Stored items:
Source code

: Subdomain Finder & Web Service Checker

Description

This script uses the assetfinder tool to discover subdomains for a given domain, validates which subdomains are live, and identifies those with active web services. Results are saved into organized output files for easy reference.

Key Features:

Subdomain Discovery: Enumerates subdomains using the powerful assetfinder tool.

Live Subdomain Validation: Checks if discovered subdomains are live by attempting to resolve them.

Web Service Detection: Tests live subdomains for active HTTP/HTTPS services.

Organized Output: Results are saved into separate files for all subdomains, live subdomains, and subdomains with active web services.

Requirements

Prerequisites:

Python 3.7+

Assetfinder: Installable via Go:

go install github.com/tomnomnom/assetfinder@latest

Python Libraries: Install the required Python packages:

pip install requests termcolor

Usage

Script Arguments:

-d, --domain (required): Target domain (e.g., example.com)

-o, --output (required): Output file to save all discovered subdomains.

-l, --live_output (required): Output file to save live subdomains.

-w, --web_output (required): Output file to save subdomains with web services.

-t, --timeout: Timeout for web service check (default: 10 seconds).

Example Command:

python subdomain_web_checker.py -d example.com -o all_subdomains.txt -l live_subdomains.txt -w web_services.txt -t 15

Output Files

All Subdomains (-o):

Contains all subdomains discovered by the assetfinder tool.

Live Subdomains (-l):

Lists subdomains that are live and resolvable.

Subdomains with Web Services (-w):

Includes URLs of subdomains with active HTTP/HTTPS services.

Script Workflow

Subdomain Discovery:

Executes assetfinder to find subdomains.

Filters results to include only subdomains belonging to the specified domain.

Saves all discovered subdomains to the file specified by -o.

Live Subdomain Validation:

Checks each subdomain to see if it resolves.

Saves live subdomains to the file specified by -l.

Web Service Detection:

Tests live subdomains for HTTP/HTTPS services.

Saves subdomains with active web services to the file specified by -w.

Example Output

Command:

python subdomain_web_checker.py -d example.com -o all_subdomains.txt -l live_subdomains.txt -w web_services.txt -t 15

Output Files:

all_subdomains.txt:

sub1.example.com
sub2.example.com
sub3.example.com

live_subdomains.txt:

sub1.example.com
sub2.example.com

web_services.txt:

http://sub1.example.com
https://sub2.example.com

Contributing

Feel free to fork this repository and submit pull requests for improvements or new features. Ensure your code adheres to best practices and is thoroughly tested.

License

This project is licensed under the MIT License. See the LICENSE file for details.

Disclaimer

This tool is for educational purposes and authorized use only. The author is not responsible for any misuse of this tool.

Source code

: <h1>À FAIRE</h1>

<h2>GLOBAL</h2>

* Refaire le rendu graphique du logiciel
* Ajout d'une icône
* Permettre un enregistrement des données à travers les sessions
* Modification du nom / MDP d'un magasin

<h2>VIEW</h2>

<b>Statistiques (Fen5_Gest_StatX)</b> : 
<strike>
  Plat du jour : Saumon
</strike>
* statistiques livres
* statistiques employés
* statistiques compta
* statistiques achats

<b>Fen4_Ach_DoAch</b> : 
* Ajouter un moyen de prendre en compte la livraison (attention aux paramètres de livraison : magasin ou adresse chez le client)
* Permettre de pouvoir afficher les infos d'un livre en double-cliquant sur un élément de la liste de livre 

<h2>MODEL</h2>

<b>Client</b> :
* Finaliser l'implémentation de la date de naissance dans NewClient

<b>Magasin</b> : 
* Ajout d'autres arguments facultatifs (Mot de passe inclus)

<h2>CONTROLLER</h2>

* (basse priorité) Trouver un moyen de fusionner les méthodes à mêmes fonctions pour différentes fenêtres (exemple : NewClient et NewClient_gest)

-- How to complete this task --
Word for word, write out the data.

-- Reply --
Source code

: Subdomain Finder & Web Service Checker

Description

This script uses the assetfinder tool to discover subdomains for a given domain, validates which subdomains are live, and identifies those with active web services. Results are saved into organized output files for easy reference.

Key Features:

Subdomain Discovery: Enumerates subdomains using the powerful assetfinder tool.

Live Subdomain Validation: Checks if discovered subdomains are live by attempting to resolve them.

Web Service Detection: Tests live subdomains for active HTTP/HTTPS services.

Organized Output: Results are saved into separate files for all subdomains, live subdomains, and subdomains with active web services.

Requirements

Prerequisites:

Python 3.7+

Assetfinder: Installable via Go:

go install github.com/tomnomnom/assetfinder@latest

Python Libraries: Install the required Python packages:

pip install requests termcolor

Usage

Script Arguments:

-d, --domain (required): Target domain (e.g., example.com)

-o, --output (required): Output file to save all discovered subdomains.

-l, --live_output (required): Output file to save live subdomains.

-w, --web_output (required): Output file to save subdomains with web services.

-t, --timeout: Timeout for web service check (default: 10 seconds).

Example Command:

python subdomain_web_checker.py -d example.com -o all_subdomains.txt -l live_subdomains.txt -w web_services.txt -t 15

Output Files

All Subdomains (-o):

Contains all subdomains discovered by the assetfinder tool.

Live Subdomains (-l):

Lists subdomains that are live and resolvable.

Subdomains with Web Services (-w):

Includes URLs of subdomains with active HTTP/HTTPS services.

Script Workflow

Subdomain Discovery:

Executes assetfinder to find subdomains.

Filters results to include only subdomains belonging to the specified domain.

Saves all discovered subdomains to the file specified by -o.

Live Subdomain Validation:

Checks each subdomain to see if it resolves.

Saves live subdomains to the file specified by -l.

Web Service Detection:

Tests live subdomains for HTTP/HTTPS services.

Saves subdomains with active web services to the file specified by -w.

Example Output

Command:

python subdomain_web_checker.py -d example.com -o all_subdomains.txt -l live_subdomains.txt -w web_services.txt -t 15

Output Files:

all_subdomains.txt:

sub1.example.com
sub2.example.com
sub3.example.com

live_subdomains.txt:

sub1.example.com
sub2.example.com

web_services.txt:

http://sub1.example.com
https://sub2.example.com

Contributing

Feel free to fork this repository and submit pull requests for improvements or new features. Ensure your code adheres to best practices and is thoroughly tested.

License

This project is licensed under the MIT License. See the LICENSE file for details.

Disclaimer

This tool is for educational purposes and authorized use only. The author is not responsible for any misuse of this tool.

Source code

: <h1>À FAIRE</h1>

<h2>GLOBAL</h2>

* Refaire le rendu graphique du logiciel
* Ajout d'une icône
* Permettre un enregistrement des données à travers les sessions
* Modification du nom / MDP d'un magasin

<h2>VIEW</h2>

<b>Statistiques (Fen5_Gest_StatX)</b> : 
<strike>
  Plat du jour : Saumon
</strike>
* statistiques livres
* statistiques employés
* statistiques compta
* statistiques achats

<b>Fen4_Ach_DoAch</b> : 
* Ajouter un moyen de prendre en compte la livraison (attention aux paramètres de livraison : magasin ou adresse chez le client)
* Permettre de pouvoir afficher les infos d'un livre en double-cliquant sur un élément de la liste de livre 

<h2>MODEL</h2>

<b>Client</b> :
* Finaliser l'implémentation de la date de naissance dans NewClient

<b>Magasin</b> : 
* Ajout d'autres arguments facultatifs (Mot de passe inclus)

<h2>CONTROLLER</h2>

* (basse priorité) Trouver un moyen de fusionner les méthodes à mêmes fonctions pour différentes fenêtres (exemple : NewClient et NewClient_gest)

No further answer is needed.